Thursday, April 26, 2007

InnoDB Performance Optimization

I am sitting in the session "InnoDB Performance Optimization" by Heikki Tuuri and Peter Zaitsev. This is going to be the last session of a very enjoyable and informative MySQL Conference and Expo 2007.

General Application Design is Paramount
Of course, you should design your schema, indexes and queries right. Storage engines aspects are often fine tuning. Storage engine selection may affect your schema layout and indexes.

Each storage engine has unique design and operating properties. App written for 1 storage engine may not perform best with other storage engines. Special optimizations exist for each storage engine.

There are always transactions with InnoDB, even if you don't use them explicitly. There is a cost with transactions. If running in autocommit mode, each transaction commit overhead for each statement.

You should wrap multiple updates in the same transaction for efficient operation (SET AUTOCOMMIT=0; ... COMMIT; ... COMMIT'_

HT points that InnoDB cannot purge deleted rows if transactions are open. Transaction commit doesn't affect query caching. If you run SELECT inside transaction Query cache may not be used.

You should make sure that you're catching deadlocks and wait timeouts. Transactions should not be too large. Deadlocks are normal and you should expect them. In app, try to reduce them but they will occur. If you run SELECTs you don't get deadlocks normally. Your application should deal with deadlocks appropriately.

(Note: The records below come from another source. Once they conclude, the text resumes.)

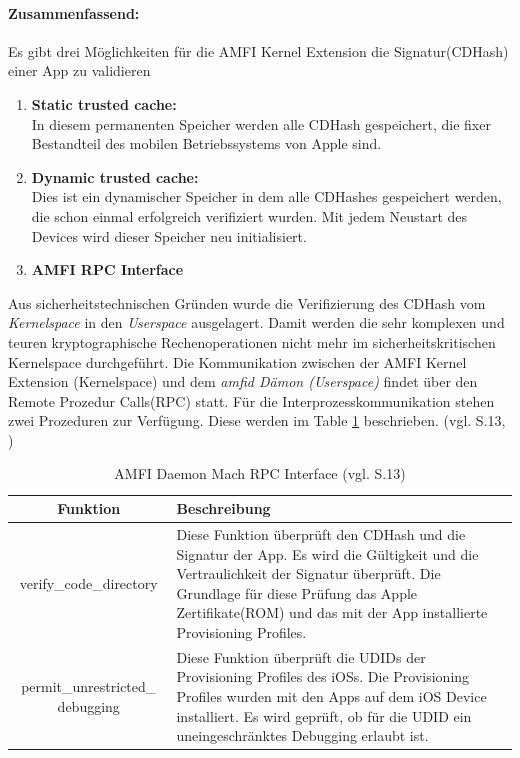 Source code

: \paragraph{Zusammenfassend:} Es gibt drei Möglichkeiten für die AMFI Kernel Extension die Signatur(CDHash) einer App zu validieren
\begin{enumerate}
    \item \textbf{Static trusted cache:} \\
    In diesem permanenten Speicher werden alle CDHash gespeichert, die fixer Bestandteil des mobilen Betriebssystems von Apple sind.  
    \item \textbf{Dynamic trusted cache:} \\
    Dies ist ein dynamischer Speicher in dem alle CDHashes gespeichert werden, die schon einmal erfolgreich verifiziert wurden. Mit jedem Neustart des Devices wird dieser Speicher neu initialisiert.
    \item \textbf{AMFI RPC Interface} 
\end{enumerate}   
  
 Aus sicherheitstechnischen Gründen wurde die Verifizierung des CDHash vom \textit{\glqq Kernelspace\grqq{}} in den \textit{\glqq Userspace\grqq{}} ausgelagert. Damit werden die sehr komplexen und teuren kryptographische Rechenoperationen nicht mehr im sicherheitskritischen Kernelspace durchgeführt. Die Kommunikation zwischen der AMFI Kernel Extension (Kernelspace) und dem \textit{\glqq amfid Dämon (Userspace)\grqq{}} findet über den Remote Prozedur Calls(RPC) statt. Für die Interprozesskommunikation stehen zwei Prozeduren zur Verfügung. Diese werden im Table \ref{tab:AMFID} beschrieben. (vgl. \cite{iOSSec[5]} S.13, \cite{Mach[1]}) 

\begin{table}[ht]
\begin{center}
\begin{tabular}{|c|p{}|} \hline
  Funktion & Beschreibung\\ \hline
verify\_code\_directory &  
Diese Funktion überprüft den CDHash und die Signatur der App. Es wird die Gültigkeit und die Vertraulichkeit der Signatur überprüft. Die Grundlage für diese Prüfung das Apple Zertifikate(ROM) und das mit der App installierte Provisioning Profiles.\\ \hline

permit\_unrestricted\_ debugging &  
Diese Funktion überprüft die UDIDs der Provisioning Profiles des iOSs. Die Provisioning Profiles wurden mit den Apps auf dem iOS Device installiert. Es wird geprüft, ob für die UDID ein uneingeschränktes Debugging erlaubt ist. \\ \hline
\end{tabular} 
\caption{AMFI Daemon Mach RPC Interface (vgl. \cite{iOSSec[5]} S.13)}
\label{tab:AMFID}
\end{center}
\end{table}

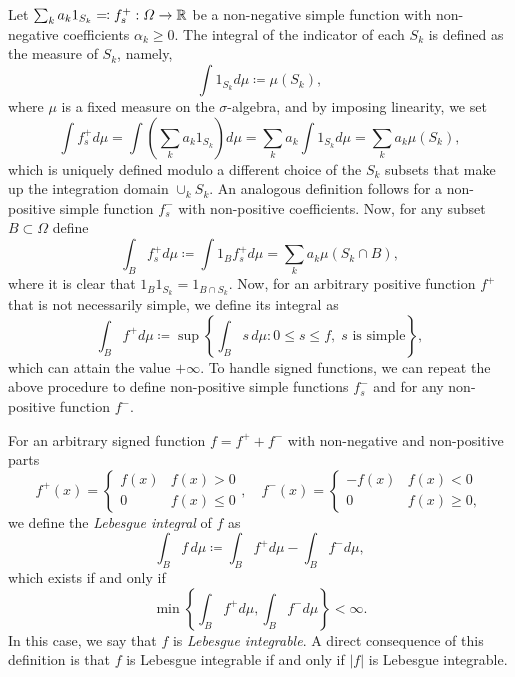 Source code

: \begin{definition}
    Let $\sum_k a_k 1_{S_k} \eqqcolon f_s^+:\Omega\to \mathbb{R}$ be a non-negative simple function with non-negative coefficients $\alpha_k\geq 0$. The integral of the indicator of each $S_k$ is defined as the measure of $S_k$, namely,
    \begin{equation*}
        \int 1_{S_k}d\mu \coloneqq \mu(S_k),
    \end{equation*}
    where $\mu$ is a fixed measure on the $\sigma$-algebra, and by imposing linearity, we set
    \begin{equation*}
        \int f_s^+ d\mu = \int \left(\sum_k a_k 1_{S_k}\right) d\mu = \sum_k a_k \int 1_{S_k} d\mu = \sum_k a_k \mu(S_k),
    \end{equation*}
    which is uniquely defined modulo a different choice of the $S_k$ subsets that make up the integration domain $\cup_k S_k$. An analogous definition follows for a non-positive simple function $f_s^-$ with non-positive coefficients. Now, for any subset $B\subset \Omega$ define 
    \begin{equation*}
        \int_B f_s^+ d\mu \coloneqq \int 1_B f_s^+ d\mu = \sum_k a_k \mu(S_k \cap B),
    \end{equation*}
    where it is clear that $1_B 1_{S_k} = 1_{B \cap S_k}$. Now, for an arbitrary positive function $f^+$ that is not necessarily simple, we define its integral as 
    \begin{equation*}
        \int_B f^+ d\mu \coloneqq \sup \left\{\int_B s\,d\mu: 0\leq s\leq f,\; s\text{ is simple}\right\},
    \end{equation*}
    which can attain the value $+\infty$. To handle signed functions, we can repeat the above procedure to define non-positive simple functions $f_s^-$ and for any non-positive function $f^-$.

    For an arbitrary signed function $f=f^+ + f^-$ with non-negative and non-positive parts 
    \begin{equation*}
        f^+(x) = \begin{cases}
            f(x)& f(x)>0\\
            0 & f(x)\leq 0
        \end{cases},\quad 
        f^-(x) = \begin{cases}
            -f(x)&f(x)<0\\
            0& f(x)\geq 0,
        \end{cases}
    \end{equation*}
    we define the \emph{Lebesgue integral} of $f$ as 
    \begin{equation*}
        \int_B f\,d\mu \coloneqq \int_B f^+ d\mu - \int_B f^-d\mu,
    \end{equation*}
    which exists if and only if
    \begin{equation*}
        \min\left\{\int_B f^+d\mu, \int_B f^- d\mu\right\}<\infty.
    \end{equation*}
    In this case, we say that $f$ is \emph{Lebesgue integrable}. A direct consequence of this definition is that $f$ is Lebesgue integrable if and only if $|f|$ is Lebesgue integrable.
\end{definition}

Do not use LOCK tables as LOCK TABLES is designed to work with table level locking storage engines. With tow level lock storage engines, transactions are better choice. The behavior of LOCK TABLES is different in MySQL versions and depends on --innodb_table_locks. It can give problems for portable applications if you port from MySQL4 to later. Behavior may not be what you expect from MyISAM.

PRIMARY KEY CLUSTERING: It is very important. Accessing data by PK is faster than other keys and is true for both in-memory and disk based accesses. You should try to do most lookups by primary key.

In InnoDB data is clustered by PK and sequential PK values will likely have data on the same page. PK range and prefix lookups are also very efficient. It can be used to cluster data that is accessed together.

If storing user messages, you can use (user_id, message_id) primary key to keep all users messages in a few pages.

PK creates a "covering index" for any set of fields in the PK because PK holds all the data

What is the cost of clustered primary key:
PK in random order are costly and lead to table fragmentation. PK inserts should normally be in an ASC order. If you can, load data in PK order. At times, you may find that changing primary key to auto_increment is a good idea.

If you don't specify one, then InnoDB will create a clustered key internally, so you are better off defining one and using it.

Primary Key updates are very expensive and requires row data physically to be moved from one place in the index to another. The row has to be deleted and then inserted after which all secondary keys are updated. Never update primary key, change it to AUTO-INCREMENT. HT: If you need to update primary key then there is something wrong with your schema. Generally not a good schema/application design either.

What is a huge PK? It all depends on the access patterns of your application. Benchmark different keys.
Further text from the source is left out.